The Bon-Ton Stores, Inc. (Nasdaq:BONT) today announced that it has increased the proposed consideration payable to shareholders of The Elder-Beerman Stores Corp. (Nasdaq:EBSC) to $8.00 per share in cash for each share of common stock in connection with The Bon-Ton's definitive proposal to acquire Elder-Beerman. In a letter from Tim Grumbacher, Chairman and Chief Executive Officer of The Bon-Ton, to the Board of Directors of Elder-Beerman, Mr. Grumbacher stated that The Bon-Ton was prepared to immediately sign a merger agreement with respect to the acquisition. The proposed merger agreement provides that promptly after all parties execute the agreement, a subsidiary of The Bon-Ton would commence a cash tender offer for all outstanding shares of Elder-Beerman at $8.00 per share, followed by a second step merger of Elder-Beerman with the subsidiary. Mr. Grumbacher also stated that The Bon-Ton has obtained letters from financing sources confirming that The Bon-Ton has commitments to finance the $8.00 offer. The nation's ninth largest independent department store chain, The Elder-Beerman Stores Corp. is headquartered in Dayton, Ohio and operates 68 stores in Ohio, West Virginia, Indiana, Michigan, Illinois, Kentucky, Wisconsin, Pennsylvania and Iowa.
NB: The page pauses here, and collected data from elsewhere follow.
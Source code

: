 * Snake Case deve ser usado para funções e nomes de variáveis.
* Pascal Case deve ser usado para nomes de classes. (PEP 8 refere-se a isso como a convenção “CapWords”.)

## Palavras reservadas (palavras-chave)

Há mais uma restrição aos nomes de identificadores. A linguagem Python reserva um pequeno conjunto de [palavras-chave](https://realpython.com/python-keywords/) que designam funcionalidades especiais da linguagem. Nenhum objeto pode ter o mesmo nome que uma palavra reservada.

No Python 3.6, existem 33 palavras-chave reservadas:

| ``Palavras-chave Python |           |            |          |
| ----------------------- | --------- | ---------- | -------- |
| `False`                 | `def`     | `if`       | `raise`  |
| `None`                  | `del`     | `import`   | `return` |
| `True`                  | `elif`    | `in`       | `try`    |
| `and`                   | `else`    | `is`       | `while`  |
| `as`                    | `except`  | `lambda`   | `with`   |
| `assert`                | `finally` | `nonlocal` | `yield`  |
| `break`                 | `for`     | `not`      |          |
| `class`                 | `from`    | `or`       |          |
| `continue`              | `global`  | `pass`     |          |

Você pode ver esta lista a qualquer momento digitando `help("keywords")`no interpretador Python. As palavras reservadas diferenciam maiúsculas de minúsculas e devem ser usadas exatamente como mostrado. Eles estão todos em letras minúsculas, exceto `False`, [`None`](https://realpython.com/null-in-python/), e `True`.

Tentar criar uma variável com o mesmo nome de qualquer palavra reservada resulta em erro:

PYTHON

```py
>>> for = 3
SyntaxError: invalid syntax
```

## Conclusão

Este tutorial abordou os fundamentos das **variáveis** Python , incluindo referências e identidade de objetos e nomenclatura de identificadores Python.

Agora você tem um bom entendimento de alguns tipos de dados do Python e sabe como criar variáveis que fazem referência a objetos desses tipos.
The Bon-Ton Stores, Inc. operates 72 department stores in targeted markets in Pennsylvania, New York, Maryland, New Jersey, Connecticut, Massachusetts, New Hampshire, Vermont and West Virginia. The stores carry a broad assortment of quality, brand-name fashion apparel and accessories for women, men and children, as well as distinctive home furnishings.
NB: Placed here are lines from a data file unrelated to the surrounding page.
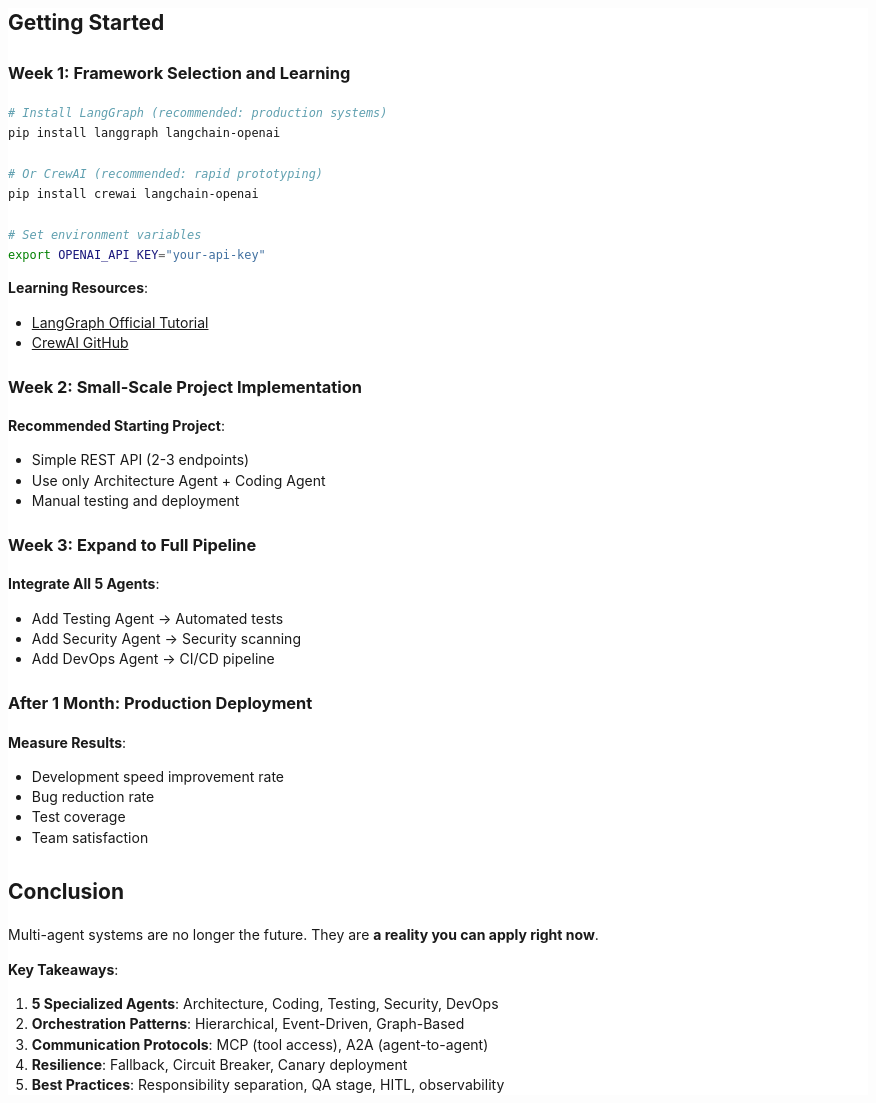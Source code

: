 ## Getting Started

### Week 1: Framework Selection and Learning

```bash
# Install LangGraph (recommended: production systems)
pip install langgraph langchain-openai

# Or CrewAI (recommended: rapid prototyping)
pip install crewai langchain-openai

# Set environment variables
export OPENAI_API_KEY="your-api-key"
```

**Learning Resources**:
- [LangGraph Official Tutorial](https://blog.langchain.com/langgraph-multi-agent-workflows/)
- [CrewAI GitHub](https://github.com/crewAIInc/crewAI)

### Week 2: Small-Scale Project Implementation

**Recommended Starting Project**:
- Simple REST API (2-3 endpoints)
- Use only Architecture Agent + Coding Agent
- Manual testing and deployment

### Week 3: Expand to Full Pipeline

**Integrate All 5 Agents**:
- Add Testing Agent → Automated tests
- Add Security Agent → Security scanning
- Add DevOps Agent → CI/CD pipeline

### After 1 Month: Production Deployment

**Measure Results**:
- Development speed improvement rate
- Bug reduction rate
- Test coverage
- Team satisfaction

## Conclusion

Multi-agent systems are no longer the future. They are **a reality you can apply right now**.

**Key Takeaways**:
1. **5 Specialized Agents**: Architecture, Coding, Testing, Security, DevOps
2. **Orchestration Patterns**: Hierarchical, Event-Driven, Graph-Based
3. **Communication Protocols**: MCP (tool access), A2A (agent-to-agent)
4. **Resilience**: Fallback, Circuit Breaker, Canary deployment
5. **Best Practices**: Responsibility separation, QA stage, HITL, observability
Note: Statements made in this press release, other than statements of historical information, are forward looking statements and are made pursuant to the safe harbor provisions of the Private Securities Litigation Reform Act of 1995. Such statements involve risks and uncertainties that may cause results to differ materially from those set forth in these statements. Factors that could cause such differences include, but are not limited to, negotiation and completion of a formal transaction agreement, actions taken by Elder-Beerman or other parties and governmental regulatory processes.

THIS ANNOUNCEMENT IS PROVIDED FOR INFORMATIONAL PURPOSES ONLY AND IS NEITHER AN OFFER TO PURCHASE NOR A SOLICITATION OF AN OFFER TO SELL SHARES OF ELDER-BEERMAN OR THE BON-TON. THE BON-TON INTENDS TO FILE WITH THE SECURITIES AND EXCHANGE COMMISSION TENDER OFFER DOCUMENTS WITH RESPECT TO THE PROPOSED TENDER OFFER. INVESTORS AND SECURITY HOLDERS ARE ADVISED TO READ SUCH DOCUMENTS WHEN THEY BECOME AVAILABLE BECAUSE THEY WILL INCLUDE IMPORTANT INFORMATION. INVESTORS AND SECURITY HOLDERS MAY OBTAIN A FREE COPY OF ANY DOCUMENTS FILED BY THE BON-TON WITH THE SEC AT THE SEC'S WEBSITE AT WWW.SEC.GOV OR FROM THE BON-TON AT 2801 EAST MARKET STREET, YORK, PA 17402, ATTN: INVESTOR RELATIONS.